According to research cited in the 2021 Cambridge Sustainability Commission on Scaling Behaviour Change, if the richest 10 per cent of humanity lowered their emissions to the level of the average European, global emissions would drop by one-third.
Where to start?
First, by recognizing that in addition to net carbon reductions, the actions we take motivate governments and companies to move more quickly. Reducing emissions through lifestyle changes motivates our families, friends and neighbours and catalyzes broader systemic shifts.
Change our diets
Consuming less meat and dairy, while eating more grains, fruit and vegetables benefits the environment and leads to improved health outcomes. A win-win, but we also need to assist affected farmers and their suppliers in transition.
Fly less often
Thanks to COVID-19 and the spread of flygskam (flight shame), cutting back on flights and holding more online meetings is already underway. Given that we live in a large country, air travel might be something that needs to be retained and substantially offset. It may be time to make offsets mandatory and hold airlines responsible for providing them.
Buy less stuff and buy from companies with a social and environmental bottom line
Overcoming society’s addiction to excessive consumption opens up opportunities to improve everyone’s well-being, including that of future generations and the non-human world. However, advocating for reduced consumer spending conflicts with pervasive assumptions about economic growth and social well-being.
When will we accept that buying things we don’t need deepens the multiple crises we’re in? A robust sharing economy would ensure no one need go without essential goods like vehicles, tools and children’s sports equipment.

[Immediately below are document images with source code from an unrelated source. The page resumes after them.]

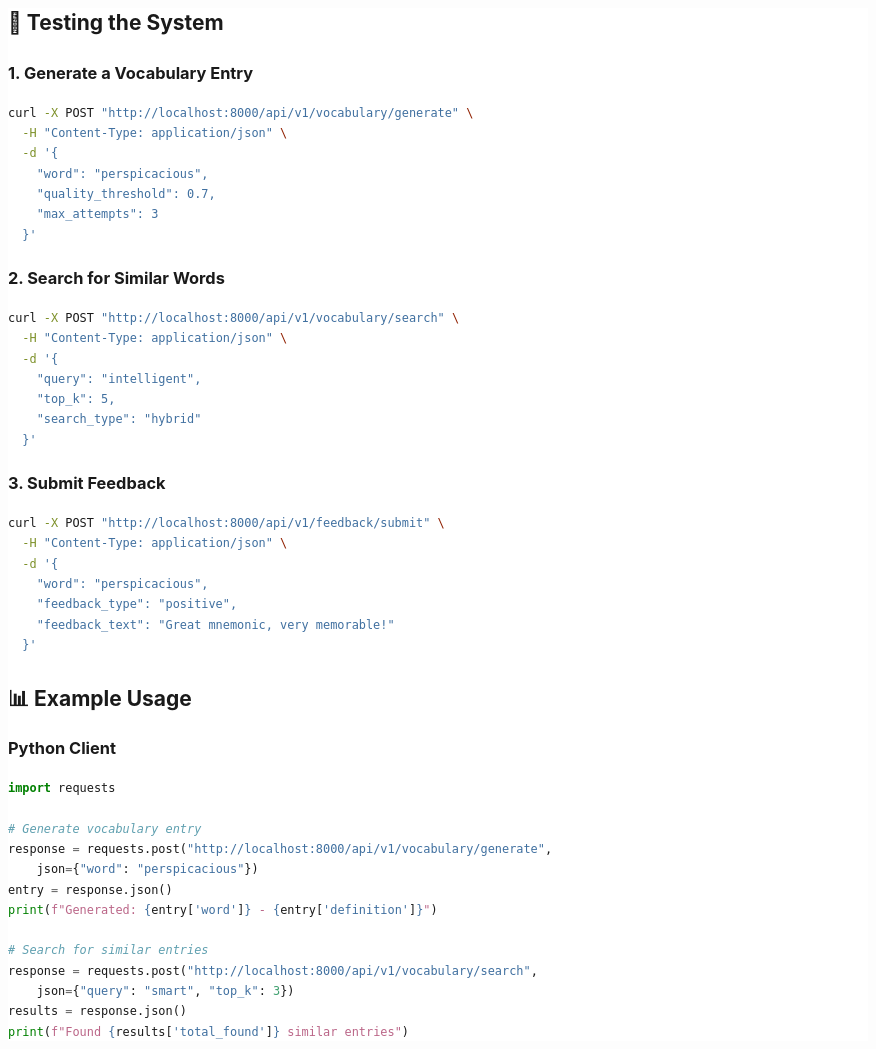 ## 🧪 Testing the System

### 1. Generate a Vocabulary Entry

```bash
curl -X POST "http://localhost:8000/api/v1/vocabulary/generate" \
  -H "Content-Type: application/json" \
  -d '{
    "word": "perspicacious",
    "quality_threshold": 0.7,
    "max_attempts": 3
  }'
```

### 2. Search for Similar Words

```bash
curl -X POST "http://localhost:8000/api/v1/vocabulary/search" \
  -H "Content-Type: application/json" \
  -d '{
    "query": "intelligent",
    "top_k": 5,
    "search_type": "hybrid"
  }'
```

### 3. Submit Feedback

```bash
curl -X POST "http://localhost:8000/api/v1/feedback/submit" \
  -H "Content-Type: application/json" \
  -d '{
    "word": "perspicacious",
    "feedback_type": "positive",
    "feedback_text": "Great mnemonic, very memorable!"
  }'
```

## 📊 Example Usage

### Python Client

```python
import requests

# Generate vocabulary entry
response = requests.post("http://localhost:8000/api/v1/vocabulary/generate", 
    json={"word": "perspicacious"})
entry = response.json()
print(f"Generated: {entry['word']} - {entry['definition']}")

# Search for similar entries
response = requests.post("http://localhost:8000/api/v1/vocabulary/search",
    json={"query": "smart", "top_k": 3})
results = response.json()
print(f"Found {results['total_found']} similar entries")
```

The emergence of a circular economy — replacing our current, linear “take, make, use, waste” society with one that conserves material resources, reduces energy and water use, and generates less waste and pollution — offers the means to decarbonize whole supply chains while enabling people to be equitably employed.
Invest in transition
The finance and investment field is another area where massive change is needed and where individuals can make a difference. At COP26, UN Special Envoy for Climate Action and Finance Mark Carney announced nearly 500 banks and investment firms had agreed to align $130 trillion in their control with the Paris Agreement’s climate goals.
We’re talking about everyone’s savings and investments, and investment firms are racing to make ESG (environment, social and governance) options available to individuals. But when was the last time your pension fund asked your opinion or gave you an option to direct a portion of your pension fund investments to Indigenous-owned companies or to regenerative agriculture?
Talk about what concerns you. Volunteer. Advocate. Governments pay attention to letters and petitions, and companies respond to market signals. At home, at work and in our communities, we must discuss what matters most to us as society embarks on large-scale transition, insisting on public consultations where all are included.
It is important not to shame people who can’t afford organic food or an electric car, but to build community solidarity and resilience around the contributions each of us can make.
With governments and the private sector now stepping up, but still falling short of what’s needed, the actions we take and the choices we make become all the more important. With little time to act, our mantra should be, “bolder, faster, together.”
Stephen Huddart is a member of the Transition Innovation Group hosted by Community Foundations of Canada.